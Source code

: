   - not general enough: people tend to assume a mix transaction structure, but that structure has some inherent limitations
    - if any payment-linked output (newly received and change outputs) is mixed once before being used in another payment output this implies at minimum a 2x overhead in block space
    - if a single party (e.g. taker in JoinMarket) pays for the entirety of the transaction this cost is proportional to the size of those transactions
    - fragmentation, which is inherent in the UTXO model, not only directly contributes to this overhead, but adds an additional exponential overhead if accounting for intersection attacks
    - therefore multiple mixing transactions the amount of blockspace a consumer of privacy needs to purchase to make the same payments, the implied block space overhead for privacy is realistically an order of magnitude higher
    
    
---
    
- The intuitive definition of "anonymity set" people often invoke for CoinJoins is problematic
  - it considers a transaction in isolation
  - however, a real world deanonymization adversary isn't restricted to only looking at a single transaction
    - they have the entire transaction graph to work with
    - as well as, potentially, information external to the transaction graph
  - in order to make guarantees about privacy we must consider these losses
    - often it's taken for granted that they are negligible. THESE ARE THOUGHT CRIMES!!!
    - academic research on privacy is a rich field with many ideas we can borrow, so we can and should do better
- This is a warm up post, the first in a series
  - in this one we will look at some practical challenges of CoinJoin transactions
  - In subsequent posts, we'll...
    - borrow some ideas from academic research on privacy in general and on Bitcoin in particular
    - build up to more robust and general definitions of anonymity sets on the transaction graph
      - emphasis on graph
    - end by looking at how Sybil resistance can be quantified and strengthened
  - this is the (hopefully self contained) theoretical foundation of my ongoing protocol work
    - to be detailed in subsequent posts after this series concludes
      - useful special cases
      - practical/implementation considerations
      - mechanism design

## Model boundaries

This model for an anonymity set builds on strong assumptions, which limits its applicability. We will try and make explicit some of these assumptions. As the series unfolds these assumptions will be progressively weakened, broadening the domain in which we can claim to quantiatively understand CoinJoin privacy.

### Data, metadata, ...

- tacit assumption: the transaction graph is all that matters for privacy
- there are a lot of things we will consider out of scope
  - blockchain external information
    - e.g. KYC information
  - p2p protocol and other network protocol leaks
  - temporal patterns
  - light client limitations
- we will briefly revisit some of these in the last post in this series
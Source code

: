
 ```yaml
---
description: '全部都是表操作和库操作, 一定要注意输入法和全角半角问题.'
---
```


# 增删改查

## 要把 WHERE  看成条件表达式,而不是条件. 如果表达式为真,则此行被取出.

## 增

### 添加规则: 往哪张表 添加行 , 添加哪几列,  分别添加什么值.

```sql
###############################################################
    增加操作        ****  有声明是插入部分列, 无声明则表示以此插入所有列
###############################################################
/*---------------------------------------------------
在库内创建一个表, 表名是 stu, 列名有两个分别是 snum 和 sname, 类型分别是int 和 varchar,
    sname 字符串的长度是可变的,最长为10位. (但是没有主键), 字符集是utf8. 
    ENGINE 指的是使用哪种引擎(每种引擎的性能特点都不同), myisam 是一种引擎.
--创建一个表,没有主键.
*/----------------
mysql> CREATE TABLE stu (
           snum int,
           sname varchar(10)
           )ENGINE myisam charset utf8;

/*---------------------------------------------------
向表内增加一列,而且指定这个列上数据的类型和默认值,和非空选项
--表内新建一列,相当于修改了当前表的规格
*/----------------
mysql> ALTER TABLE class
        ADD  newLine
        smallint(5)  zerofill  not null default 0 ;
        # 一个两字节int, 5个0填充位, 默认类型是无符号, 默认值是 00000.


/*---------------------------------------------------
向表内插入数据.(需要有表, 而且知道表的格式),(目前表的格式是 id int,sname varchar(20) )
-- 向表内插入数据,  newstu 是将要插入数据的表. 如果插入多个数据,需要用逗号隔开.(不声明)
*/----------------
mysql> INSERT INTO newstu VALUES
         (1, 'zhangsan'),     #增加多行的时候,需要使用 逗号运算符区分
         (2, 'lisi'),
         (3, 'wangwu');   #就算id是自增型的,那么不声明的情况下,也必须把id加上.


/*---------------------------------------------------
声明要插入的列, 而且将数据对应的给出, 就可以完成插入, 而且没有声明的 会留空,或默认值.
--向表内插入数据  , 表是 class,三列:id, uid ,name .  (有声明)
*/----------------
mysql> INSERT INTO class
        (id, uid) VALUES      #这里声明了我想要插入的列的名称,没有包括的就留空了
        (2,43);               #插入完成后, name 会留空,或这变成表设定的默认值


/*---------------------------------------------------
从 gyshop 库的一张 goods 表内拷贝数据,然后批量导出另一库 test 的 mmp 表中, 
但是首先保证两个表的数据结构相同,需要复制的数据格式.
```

---*---

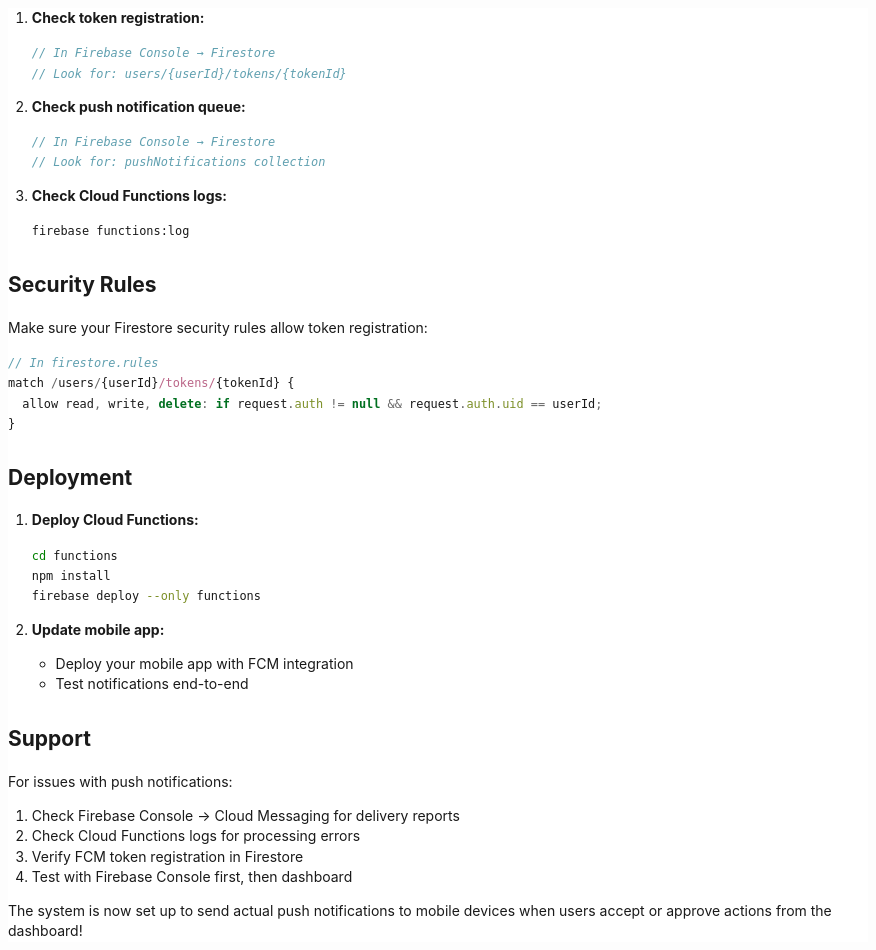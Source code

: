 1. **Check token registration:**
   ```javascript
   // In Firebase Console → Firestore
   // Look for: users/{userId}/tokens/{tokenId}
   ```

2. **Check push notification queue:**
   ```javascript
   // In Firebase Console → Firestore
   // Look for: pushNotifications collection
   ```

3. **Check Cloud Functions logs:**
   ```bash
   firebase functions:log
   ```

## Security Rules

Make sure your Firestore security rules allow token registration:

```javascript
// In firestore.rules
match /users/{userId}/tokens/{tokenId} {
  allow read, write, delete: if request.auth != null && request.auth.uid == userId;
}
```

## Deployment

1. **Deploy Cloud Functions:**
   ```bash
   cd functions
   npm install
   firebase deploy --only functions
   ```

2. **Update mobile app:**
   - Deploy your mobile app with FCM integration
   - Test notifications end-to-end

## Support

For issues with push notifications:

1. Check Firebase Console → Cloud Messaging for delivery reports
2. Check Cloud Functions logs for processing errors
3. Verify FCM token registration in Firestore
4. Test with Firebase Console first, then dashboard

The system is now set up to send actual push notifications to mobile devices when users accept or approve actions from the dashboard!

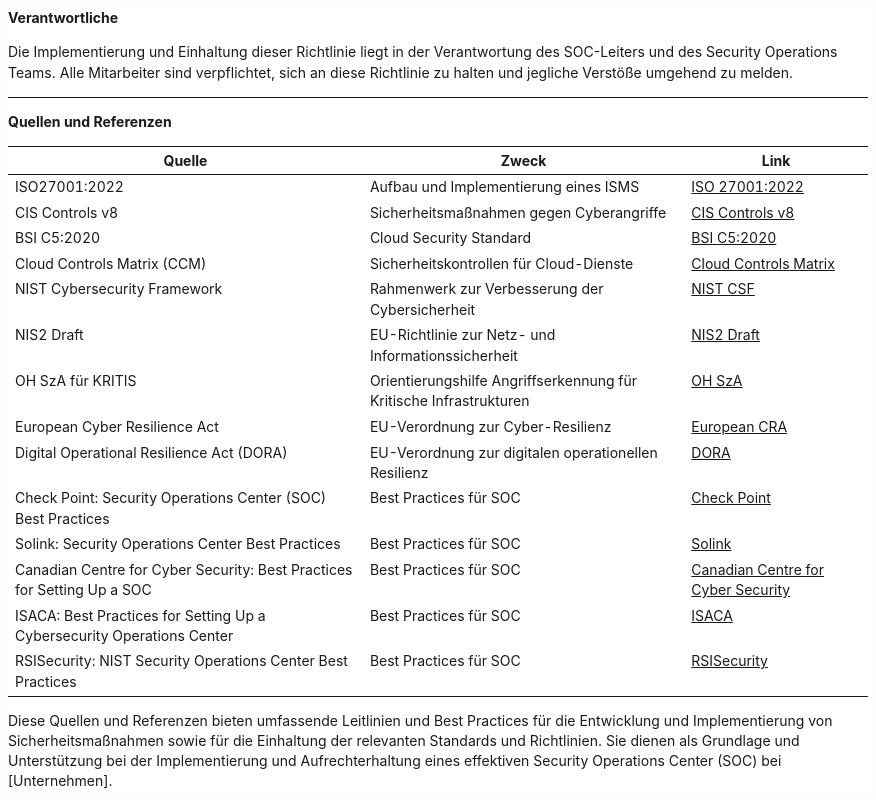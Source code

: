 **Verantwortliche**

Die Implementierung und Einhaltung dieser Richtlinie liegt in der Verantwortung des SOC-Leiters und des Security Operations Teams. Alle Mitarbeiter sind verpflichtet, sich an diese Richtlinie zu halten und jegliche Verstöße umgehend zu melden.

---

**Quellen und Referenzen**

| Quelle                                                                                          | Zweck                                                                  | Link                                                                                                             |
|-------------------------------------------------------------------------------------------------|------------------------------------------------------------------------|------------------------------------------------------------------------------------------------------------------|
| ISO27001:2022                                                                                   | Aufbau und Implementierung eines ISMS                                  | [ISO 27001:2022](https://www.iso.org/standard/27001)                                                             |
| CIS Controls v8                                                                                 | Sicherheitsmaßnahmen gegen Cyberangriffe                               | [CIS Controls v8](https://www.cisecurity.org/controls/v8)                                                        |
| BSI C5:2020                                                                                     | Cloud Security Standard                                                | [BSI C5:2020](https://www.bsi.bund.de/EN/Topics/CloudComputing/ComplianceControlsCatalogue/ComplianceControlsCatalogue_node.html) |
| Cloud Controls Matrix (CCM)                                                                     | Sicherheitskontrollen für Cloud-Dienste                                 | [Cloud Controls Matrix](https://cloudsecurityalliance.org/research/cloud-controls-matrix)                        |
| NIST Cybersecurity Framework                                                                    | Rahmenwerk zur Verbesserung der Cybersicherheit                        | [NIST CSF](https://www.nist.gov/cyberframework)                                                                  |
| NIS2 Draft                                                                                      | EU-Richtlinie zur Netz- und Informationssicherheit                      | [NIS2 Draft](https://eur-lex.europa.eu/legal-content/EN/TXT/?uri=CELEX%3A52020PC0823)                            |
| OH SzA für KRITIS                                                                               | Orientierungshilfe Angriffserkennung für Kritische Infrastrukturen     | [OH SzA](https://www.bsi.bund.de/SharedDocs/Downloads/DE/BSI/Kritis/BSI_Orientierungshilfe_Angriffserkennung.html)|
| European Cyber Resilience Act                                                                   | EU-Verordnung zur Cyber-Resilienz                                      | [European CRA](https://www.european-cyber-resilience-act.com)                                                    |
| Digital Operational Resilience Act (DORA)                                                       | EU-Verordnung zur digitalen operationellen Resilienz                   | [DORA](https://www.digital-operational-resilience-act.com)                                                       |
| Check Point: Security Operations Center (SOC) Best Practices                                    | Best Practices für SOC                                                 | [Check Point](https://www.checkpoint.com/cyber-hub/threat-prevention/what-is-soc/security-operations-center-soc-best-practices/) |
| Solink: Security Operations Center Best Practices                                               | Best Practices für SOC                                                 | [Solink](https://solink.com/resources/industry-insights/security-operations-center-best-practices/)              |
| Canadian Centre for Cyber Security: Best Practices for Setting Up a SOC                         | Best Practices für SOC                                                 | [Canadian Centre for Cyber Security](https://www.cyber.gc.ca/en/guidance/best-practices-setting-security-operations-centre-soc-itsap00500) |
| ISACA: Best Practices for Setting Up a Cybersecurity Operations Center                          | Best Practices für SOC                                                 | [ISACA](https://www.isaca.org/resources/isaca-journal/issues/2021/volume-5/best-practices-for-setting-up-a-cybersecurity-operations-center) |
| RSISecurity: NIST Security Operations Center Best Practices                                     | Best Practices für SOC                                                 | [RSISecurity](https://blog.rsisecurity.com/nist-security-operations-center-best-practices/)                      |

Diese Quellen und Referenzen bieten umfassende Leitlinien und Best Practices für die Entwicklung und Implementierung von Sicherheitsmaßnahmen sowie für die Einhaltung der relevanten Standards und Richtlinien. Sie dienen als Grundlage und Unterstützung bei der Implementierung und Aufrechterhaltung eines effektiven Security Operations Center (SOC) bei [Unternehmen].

---*---

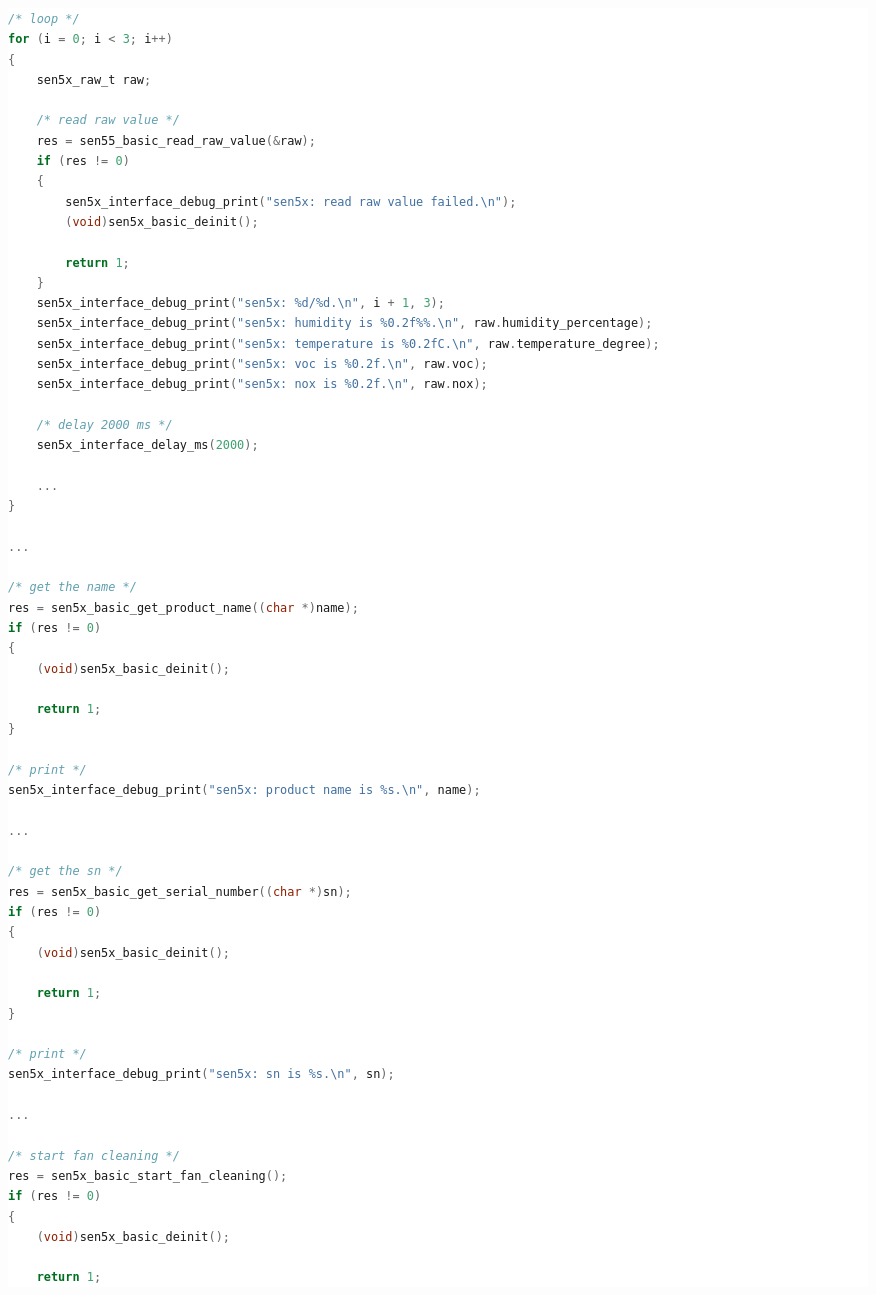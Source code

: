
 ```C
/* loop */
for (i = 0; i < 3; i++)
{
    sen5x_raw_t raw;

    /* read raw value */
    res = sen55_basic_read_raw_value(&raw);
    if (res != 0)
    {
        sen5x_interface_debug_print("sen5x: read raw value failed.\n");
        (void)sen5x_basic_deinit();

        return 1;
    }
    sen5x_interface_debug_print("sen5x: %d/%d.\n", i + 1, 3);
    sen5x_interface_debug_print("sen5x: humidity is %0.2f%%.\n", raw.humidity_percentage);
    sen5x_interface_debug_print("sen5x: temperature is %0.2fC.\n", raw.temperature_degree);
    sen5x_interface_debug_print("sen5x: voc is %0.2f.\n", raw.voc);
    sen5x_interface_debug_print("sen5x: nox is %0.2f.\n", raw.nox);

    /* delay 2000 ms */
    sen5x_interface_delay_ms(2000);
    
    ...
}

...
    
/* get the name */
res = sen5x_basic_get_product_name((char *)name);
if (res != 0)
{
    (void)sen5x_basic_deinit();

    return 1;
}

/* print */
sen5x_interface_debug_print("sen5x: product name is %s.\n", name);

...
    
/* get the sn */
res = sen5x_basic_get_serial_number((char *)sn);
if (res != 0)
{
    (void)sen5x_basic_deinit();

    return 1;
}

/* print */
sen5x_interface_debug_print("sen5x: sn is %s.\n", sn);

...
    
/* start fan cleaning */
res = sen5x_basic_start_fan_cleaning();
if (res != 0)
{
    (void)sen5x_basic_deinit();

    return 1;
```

---*---

**Task objective**
State how many lines of the records contain the string "privacy". The number is the whole answer.

**Response to the exercise**
6